# Regularization methods' equivalence and the hierarchy problem

There are several questions related to this one but whose answers just raise the doubt I'm going to describe here.

Some facts that are everywhere are

(i) The hierarchy problem results from the fact that the Higgs mass squared receives corrections that are proportional to the square of the next-physics energy scale, if the SM is viewed as an effective field theory;

(ii) This 'quadratic divergence' does not manifest itself if one regularizes the integrals using dimensional regularization.
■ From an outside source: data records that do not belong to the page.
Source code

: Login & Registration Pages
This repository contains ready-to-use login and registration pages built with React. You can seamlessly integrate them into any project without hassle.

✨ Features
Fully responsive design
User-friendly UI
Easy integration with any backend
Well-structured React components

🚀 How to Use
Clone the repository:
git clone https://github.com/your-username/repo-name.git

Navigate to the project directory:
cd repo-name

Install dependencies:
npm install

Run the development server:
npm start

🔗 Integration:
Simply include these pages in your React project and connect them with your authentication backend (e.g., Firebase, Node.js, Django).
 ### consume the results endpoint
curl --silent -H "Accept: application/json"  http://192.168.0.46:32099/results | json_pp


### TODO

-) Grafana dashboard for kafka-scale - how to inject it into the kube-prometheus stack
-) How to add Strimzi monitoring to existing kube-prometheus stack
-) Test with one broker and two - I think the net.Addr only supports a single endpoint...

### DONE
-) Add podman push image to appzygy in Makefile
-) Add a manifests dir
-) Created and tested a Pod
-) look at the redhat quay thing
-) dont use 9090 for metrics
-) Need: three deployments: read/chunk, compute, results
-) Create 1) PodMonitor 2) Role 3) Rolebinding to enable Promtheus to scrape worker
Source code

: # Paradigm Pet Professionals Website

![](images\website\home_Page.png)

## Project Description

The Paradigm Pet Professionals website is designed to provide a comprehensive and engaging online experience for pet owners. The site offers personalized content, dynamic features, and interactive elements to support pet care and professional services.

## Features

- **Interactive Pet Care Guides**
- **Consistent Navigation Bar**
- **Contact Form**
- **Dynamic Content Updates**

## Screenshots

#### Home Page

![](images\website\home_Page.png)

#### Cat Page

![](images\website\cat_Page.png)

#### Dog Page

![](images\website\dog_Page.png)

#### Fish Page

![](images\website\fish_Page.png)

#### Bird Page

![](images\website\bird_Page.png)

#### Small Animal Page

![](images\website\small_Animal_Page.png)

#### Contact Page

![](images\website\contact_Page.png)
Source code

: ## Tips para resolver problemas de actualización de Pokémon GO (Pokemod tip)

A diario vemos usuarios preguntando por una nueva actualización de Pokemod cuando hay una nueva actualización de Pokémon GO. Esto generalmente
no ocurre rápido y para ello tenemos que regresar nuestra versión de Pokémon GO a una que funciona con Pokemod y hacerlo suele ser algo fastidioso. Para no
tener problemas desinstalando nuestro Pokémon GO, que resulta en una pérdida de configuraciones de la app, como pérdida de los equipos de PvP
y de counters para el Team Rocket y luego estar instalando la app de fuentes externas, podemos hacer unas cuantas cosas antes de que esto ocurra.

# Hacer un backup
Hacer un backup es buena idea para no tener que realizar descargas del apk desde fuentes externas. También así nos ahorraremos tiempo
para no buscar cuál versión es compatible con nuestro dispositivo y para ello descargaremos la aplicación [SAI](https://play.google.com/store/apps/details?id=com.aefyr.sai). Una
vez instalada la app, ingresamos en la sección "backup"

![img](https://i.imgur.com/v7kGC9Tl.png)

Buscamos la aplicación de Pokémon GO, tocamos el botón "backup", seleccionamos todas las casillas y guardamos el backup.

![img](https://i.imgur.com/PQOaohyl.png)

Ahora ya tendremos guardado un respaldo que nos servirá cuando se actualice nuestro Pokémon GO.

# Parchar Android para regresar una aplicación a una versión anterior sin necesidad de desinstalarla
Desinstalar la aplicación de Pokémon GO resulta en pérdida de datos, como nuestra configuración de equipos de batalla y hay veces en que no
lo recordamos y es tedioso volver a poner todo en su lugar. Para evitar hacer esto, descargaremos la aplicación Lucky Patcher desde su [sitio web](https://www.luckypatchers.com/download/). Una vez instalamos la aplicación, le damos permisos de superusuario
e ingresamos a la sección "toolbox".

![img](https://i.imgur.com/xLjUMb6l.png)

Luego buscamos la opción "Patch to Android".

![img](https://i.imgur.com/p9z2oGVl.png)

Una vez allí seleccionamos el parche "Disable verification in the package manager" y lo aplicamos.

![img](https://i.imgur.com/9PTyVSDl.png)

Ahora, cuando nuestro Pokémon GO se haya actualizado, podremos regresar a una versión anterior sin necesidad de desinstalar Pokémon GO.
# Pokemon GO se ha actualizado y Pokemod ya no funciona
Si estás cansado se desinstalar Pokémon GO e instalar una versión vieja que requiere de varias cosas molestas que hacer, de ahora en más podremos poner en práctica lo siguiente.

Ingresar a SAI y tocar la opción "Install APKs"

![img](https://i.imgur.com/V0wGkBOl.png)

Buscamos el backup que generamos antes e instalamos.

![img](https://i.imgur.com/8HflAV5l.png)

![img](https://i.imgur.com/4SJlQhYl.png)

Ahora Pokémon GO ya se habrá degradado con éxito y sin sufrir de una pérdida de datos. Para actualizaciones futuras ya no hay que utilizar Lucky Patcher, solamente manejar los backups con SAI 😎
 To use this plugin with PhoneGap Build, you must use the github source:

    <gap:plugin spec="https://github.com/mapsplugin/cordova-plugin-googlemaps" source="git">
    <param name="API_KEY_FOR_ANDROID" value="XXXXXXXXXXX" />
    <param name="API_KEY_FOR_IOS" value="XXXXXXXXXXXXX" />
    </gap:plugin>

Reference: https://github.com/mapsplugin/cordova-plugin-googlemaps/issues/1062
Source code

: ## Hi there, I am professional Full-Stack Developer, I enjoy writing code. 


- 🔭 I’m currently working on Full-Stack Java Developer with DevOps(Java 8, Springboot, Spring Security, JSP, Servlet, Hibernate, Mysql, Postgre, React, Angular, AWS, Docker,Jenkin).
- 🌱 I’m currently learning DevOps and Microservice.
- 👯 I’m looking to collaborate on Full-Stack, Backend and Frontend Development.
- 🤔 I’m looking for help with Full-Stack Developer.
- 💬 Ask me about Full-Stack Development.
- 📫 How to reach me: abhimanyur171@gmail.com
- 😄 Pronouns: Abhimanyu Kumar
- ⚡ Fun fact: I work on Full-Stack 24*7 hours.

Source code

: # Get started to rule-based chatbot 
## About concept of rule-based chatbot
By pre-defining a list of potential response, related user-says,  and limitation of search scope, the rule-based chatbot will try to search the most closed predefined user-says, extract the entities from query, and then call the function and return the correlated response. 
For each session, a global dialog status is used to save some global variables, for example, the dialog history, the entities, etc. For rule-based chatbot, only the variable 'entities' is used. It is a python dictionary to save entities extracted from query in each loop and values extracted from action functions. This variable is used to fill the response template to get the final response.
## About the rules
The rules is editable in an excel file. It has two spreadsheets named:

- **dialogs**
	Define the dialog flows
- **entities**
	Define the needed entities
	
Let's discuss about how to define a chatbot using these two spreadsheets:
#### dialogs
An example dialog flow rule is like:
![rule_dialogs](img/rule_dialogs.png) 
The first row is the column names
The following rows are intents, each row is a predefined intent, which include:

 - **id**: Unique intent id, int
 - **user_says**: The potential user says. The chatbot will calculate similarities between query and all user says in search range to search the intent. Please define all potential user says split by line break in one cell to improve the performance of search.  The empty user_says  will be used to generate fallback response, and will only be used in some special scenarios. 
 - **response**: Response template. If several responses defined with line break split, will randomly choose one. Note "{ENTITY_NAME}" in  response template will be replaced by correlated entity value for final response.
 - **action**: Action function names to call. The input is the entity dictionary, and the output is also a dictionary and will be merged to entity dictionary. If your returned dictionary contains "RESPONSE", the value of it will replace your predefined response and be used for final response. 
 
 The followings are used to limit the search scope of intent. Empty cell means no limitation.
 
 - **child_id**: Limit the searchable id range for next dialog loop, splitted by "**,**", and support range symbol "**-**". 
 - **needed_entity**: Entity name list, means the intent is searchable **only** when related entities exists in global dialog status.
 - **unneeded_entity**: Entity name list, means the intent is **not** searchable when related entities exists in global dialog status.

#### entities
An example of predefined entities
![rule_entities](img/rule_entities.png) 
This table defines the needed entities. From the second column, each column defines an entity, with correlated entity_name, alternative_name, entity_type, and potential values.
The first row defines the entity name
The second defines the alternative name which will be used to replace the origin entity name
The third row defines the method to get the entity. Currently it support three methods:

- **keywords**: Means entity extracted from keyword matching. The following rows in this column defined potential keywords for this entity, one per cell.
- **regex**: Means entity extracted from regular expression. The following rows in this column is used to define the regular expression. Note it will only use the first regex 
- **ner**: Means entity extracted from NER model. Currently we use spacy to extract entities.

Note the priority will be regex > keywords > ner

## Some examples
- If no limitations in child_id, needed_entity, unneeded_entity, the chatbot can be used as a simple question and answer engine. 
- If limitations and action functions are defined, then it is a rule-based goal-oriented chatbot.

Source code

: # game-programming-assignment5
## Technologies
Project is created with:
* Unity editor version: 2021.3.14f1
In fact, I have even read in a paper that in dim. reg. quadratically or higher divergences are set identically to zero;

(iii) The hierarchy problem is a real physical problem of the model building and, as such, cannot be 'solved' by a choice of regulator. The hierarchy problem just stop being manifest in some passage of the calculations using dim. reg.

In view of these, my questions:

(1) I simply have no clue about (ii). I have always understood that, regularization procedures being just ways of 'cataloguing' non-sensical expressions to obtain comparable results, the final answer should be independent of them. Is this wrong? How can something so conceptually strong as the degree of divergence of the result be different within the results coming from different regulators?

(2) And, with the mind on (iii), specifically to the Higgs radiation corrections, in which passage of the top fermion loop calculation, for instance, using dimensional regularization, is the 'hierarchy problem lost' (or at least its visibility)?